Start of RECORDS SUPPLIED
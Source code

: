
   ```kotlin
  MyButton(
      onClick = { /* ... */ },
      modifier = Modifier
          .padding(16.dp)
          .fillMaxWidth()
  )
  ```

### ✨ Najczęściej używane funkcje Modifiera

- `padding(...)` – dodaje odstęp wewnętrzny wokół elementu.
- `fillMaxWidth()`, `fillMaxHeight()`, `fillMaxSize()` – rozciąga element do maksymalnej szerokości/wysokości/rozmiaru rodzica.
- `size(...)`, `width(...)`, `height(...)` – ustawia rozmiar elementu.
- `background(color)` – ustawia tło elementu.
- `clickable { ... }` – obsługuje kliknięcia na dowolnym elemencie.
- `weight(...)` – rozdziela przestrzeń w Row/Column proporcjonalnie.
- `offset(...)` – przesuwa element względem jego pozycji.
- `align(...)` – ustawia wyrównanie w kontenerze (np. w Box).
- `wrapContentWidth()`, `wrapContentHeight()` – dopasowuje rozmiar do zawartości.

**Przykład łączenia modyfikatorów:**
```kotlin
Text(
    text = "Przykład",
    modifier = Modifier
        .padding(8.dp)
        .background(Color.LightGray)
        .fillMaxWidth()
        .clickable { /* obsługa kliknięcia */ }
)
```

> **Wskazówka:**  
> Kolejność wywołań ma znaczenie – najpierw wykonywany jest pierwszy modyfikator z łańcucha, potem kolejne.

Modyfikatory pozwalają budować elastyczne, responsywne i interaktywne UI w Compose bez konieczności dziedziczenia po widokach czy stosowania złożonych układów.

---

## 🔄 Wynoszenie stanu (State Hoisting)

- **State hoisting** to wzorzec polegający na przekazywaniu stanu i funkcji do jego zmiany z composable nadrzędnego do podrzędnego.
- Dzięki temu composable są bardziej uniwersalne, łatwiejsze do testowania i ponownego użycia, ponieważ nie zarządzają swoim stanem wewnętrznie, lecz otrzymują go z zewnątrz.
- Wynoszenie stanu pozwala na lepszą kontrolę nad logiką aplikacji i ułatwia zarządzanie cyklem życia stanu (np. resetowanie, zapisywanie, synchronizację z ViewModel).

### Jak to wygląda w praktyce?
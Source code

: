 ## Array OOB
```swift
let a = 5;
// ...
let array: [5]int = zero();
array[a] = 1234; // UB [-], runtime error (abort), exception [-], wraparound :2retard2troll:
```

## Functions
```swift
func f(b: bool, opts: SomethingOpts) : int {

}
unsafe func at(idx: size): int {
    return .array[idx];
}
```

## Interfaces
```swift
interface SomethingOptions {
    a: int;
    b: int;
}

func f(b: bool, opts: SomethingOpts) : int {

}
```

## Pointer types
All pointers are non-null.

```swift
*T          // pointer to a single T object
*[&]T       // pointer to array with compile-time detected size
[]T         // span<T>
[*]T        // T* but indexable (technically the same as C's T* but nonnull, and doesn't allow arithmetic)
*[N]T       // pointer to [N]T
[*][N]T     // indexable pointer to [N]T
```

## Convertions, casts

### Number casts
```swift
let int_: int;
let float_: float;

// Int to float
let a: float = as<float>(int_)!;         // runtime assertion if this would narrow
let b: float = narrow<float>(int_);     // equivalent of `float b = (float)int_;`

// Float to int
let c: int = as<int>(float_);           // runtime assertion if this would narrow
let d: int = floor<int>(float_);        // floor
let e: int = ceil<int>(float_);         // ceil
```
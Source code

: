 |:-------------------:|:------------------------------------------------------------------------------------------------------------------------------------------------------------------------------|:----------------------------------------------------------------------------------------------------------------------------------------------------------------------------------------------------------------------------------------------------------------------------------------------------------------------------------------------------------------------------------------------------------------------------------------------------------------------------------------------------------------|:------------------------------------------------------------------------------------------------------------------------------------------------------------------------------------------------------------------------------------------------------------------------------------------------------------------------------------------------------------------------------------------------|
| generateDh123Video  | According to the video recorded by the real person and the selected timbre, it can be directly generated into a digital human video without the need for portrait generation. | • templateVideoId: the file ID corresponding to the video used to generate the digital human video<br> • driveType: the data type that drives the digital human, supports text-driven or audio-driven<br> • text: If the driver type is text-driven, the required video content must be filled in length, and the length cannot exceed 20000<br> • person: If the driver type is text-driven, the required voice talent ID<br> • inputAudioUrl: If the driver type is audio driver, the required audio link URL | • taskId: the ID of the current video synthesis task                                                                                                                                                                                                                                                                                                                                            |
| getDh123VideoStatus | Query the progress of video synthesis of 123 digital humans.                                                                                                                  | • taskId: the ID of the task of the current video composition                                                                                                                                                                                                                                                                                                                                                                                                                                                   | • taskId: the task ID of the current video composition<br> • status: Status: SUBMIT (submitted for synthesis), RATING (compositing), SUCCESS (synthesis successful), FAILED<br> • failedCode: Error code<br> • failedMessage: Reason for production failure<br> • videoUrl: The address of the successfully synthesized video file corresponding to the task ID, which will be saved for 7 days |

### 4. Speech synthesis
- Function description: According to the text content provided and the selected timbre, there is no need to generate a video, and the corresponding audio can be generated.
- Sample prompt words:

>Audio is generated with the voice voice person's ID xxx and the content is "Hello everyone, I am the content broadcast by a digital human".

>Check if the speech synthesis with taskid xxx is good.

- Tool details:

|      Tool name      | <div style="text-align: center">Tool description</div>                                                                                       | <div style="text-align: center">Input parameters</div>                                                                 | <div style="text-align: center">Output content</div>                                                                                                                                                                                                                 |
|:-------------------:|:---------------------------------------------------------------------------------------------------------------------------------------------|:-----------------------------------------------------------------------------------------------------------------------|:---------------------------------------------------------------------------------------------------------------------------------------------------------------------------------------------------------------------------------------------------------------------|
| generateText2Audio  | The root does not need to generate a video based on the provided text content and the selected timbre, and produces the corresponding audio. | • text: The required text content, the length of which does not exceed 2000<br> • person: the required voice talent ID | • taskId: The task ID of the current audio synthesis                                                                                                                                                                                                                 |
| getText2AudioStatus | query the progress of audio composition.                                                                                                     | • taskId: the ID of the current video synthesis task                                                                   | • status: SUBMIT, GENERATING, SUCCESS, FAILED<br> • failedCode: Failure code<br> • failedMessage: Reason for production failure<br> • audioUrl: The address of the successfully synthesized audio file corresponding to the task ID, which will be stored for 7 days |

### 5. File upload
End of RECORDS SUPPLIED
| WHAT THIS TASK INVOLVES |
Retype every record above exactly as it appears.

| YOUR SOLUTION |
Source code

:
   ```kotlin
  MyButton(
      onClick = { /* ... */ },
      modifier = Modifier
          .padding(16.dp)
          .fillMaxWidth()
  )
  ```

### ✨ Najczęściej używane funkcje Modifiera

- `padding(...)` – dodaje odstęp wewnętrzny wokół elementu.
- `fillMaxWidth()`, `fillMaxHeight()`, `fillMaxSize()` – rozciąga element do maksymalnej szerokości/wysokości/rozmiaru rodzica.
- `size(...)`, `width(...)`, `height(...)` – ustawia rozmiar elementu.
- `background(color)` – ustawia tło elementu.
- `clickable { ... }` – obsługuje kliknięcia na dowolnym elemencie.
- `weight(...)` – rozdziela przestrzeń w Row/Column proporcjonalnie.
- `offset(...)` – przesuwa element względem jego pozycji.
- `align(...)` – ustawia wyrównanie w kontenerze (np. w Box).
- `wrapContentWidth()`, `wrapContentHeight()` – dopasowuje rozmiar do zawartości.

**Przykład łączenia modyfikatorów:**
```kotlin
Text(
    text = "Przykład",
    modifier = Modifier
        .padding(8.dp)
        .background(Color.LightGray)
        .fillMaxWidth()
        .clickable { /* obsługa kliknięcia */ }
)
```

> **Wskazówka:**  
> Kolejność wywołań ma znaczenie – najpierw wykonywany jest pierwszy modyfikator z łańcucha, potem kolejne.

Modyfikatory pozwalają budować elastyczne, responsywne i interaktywne UI w Compose bez konieczności dziedziczenia po widokach czy stosowania złożonych układów.

---

## 🔄 Wynoszenie stanu (State Hoisting)

- **State hoisting** to wzorzec polegający na przekazywaniu stanu i funkcji do jego zmiany z composable nadrzędnego do podrzędnego.
- Dzięki temu composable są bardziej uniwersalne, łatwiejsze do testowania i ponownego użycia, ponieważ nie zarządzają swoim stanem wewnętrznie, lecz otrzymują go z zewnątrz.
- Wynoszenie stanu pozwala na lepszą kontrolę nad logiką aplikacji i ułatwia zarządzanie cyklem życia stanu (np. resetowanie, zapisywanie, synchronizację z ViewModel).

### Jak to wygląda w praktyce?
Source code

: ## Array OOB
```swift
let a = 5;
// ...
let array: [5]int = zero();
array[a] = 1234; // UB [-], runtime error (abort), exception [-], wraparound :2retard2troll:
```

## Functions
```swift
func f(b: bool, opts: SomethingOpts) : int {

}
unsafe func at(idx: size): int {
    return .array[idx];
}
```

## Interfaces
```swift
interface SomethingOptions {
    a: int;
    b: int;
}

func f(b: bool, opts: SomethingOpts) : int {

}
```

## Pointer types
All pointers are non-null.

```swift
*T          // pointer to a single T object
*[&]T       // pointer to array with compile-time detected size
[]T         // span<T>
[*]T        // T* but indexable (technically the same as C's T* but nonnull, and doesn't allow arithmetic)
*[N]T       // pointer to [N]T
[*][N]T     // indexable pointer to [N]T
```

## Convertions, casts

### Number casts
```swift
let int_: int;
let float_: float;

// Int to float
let a: float = as<float>(int_)!;         // runtime assertion if this would narrow
let b: float = narrow<float>(int_);     // equivalent of `float b = (float)int_;`

// Float to int
let c: int = as<int>(float_);           // runtime assertion if this would narrow
let d: int = floor<int>(float_);        // floor
let e: int = ceil<int>(float_);         // ceil
```
Source code

: |:-------------------:|:------------------------------------------------------------------------------------------------------------------------------------------------------------------------------|:----------------------------------------------------------------------------------------------------------------------------------------------------------------------------------------------------------------------------------------------------------------------------------------------------------------------------------------------------------------------------------------------------------------------------------------------------------------------------------------------------------------|:------------------------------------------------------------------------------------------------------------------------------------------------------------------------------------------------------------------------------------------------------------------------------------------------------------------------------------------------------------------------------------------------|
| generateDh123Video  | According to the video recorded by the real person and the selected timbre, it can be directly generated into a digital human video without the need for portrait generation. | • templateVideoId: the file ID corresponding to the video used to generate the digital human video<br> • driveType: the data type that drives the digital human, supports text-driven or audio-driven<br> • text: If the driver type is text-driven, the required video content must be filled in length, and the length cannot exceed 20000<br> • person: If the driver type is text-driven, the required voice talent ID<br> • inputAudioUrl: If the driver type is audio driver, the required audio link URL | • taskId: the ID of the current video synthesis task                                                                                                                                                                                                                                                                                                                                            |
| getDh123VideoStatus | Query the progress of video synthesis of 123 digital humans.                                                                                                                  | • taskId: the ID of the task of the current video composition                                                                                                                                                                                                                                                                                                                                                                                                                                                   | • taskId: the task ID of the current video composition<br> • status: Status: SUBMIT (submitted for synthesis), RATING (compositing), SUCCESS (synthesis successful), FAILED<br> • failedCode: Error code<br> • failedMessage: Reason for production failure<br> • videoUrl: The address of the successfully synthesized video file corresponding to the task ID, which will be saved for 7 days |

### 4. Speech synthesis
- Function description: According to the text content provided and the selected timbre, there is no need to generate a video, and the corresponding audio can be generated.
- Sample prompt words:

>Audio is generated with the voice voice person's ID xxx and the content is "Hello everyone, I am the content broadcast by a digital human".

>Check if the speech synthesis with taskid xxx is good.

- Tool details:

|      Tool name      | <div style="text-align: center">Tool description</div>                                                                                       | <div style="text-align: center">Input parameters</div>                                                                 | <div style="text-align: center">Output content</div>                                                                                                                                                                                                                 |
|:-------------------:|:---------------------------------------------------------------------------------------------------------------------------------------------|:-----------------------------------------------------------------------------------------------------------------------|:---------------------------------------------------------------------------------------------------------------------------------------------------------------------------------------------------------------------------------------------------------------------|
| generateText2Audio  | The root does not need to generate a video based on the provided text content and the selected timbre, and produces the corresponding audio. | • text: The required text content, the length of which does not exceed 2000<br> • person: the required voice talent ID | • taskId: The task ID of the current audio synthesis                                                                                                                                                                                                                 |
| getText2AudioStatus | query the progress of audio composition.                                                                                                     | • taskId: the ID of the current video synthesis task                                                                   | • status: SUBMIT, GENERATING, SUCCESS, FAILED<br> • failedCode: Failure code<br> • failedMessage: Reason for production failure<br> • audioUrl: The address of the successfully synthesized audio file corresponding to the task ID, which will be stored for 7 days |

### 5. File upload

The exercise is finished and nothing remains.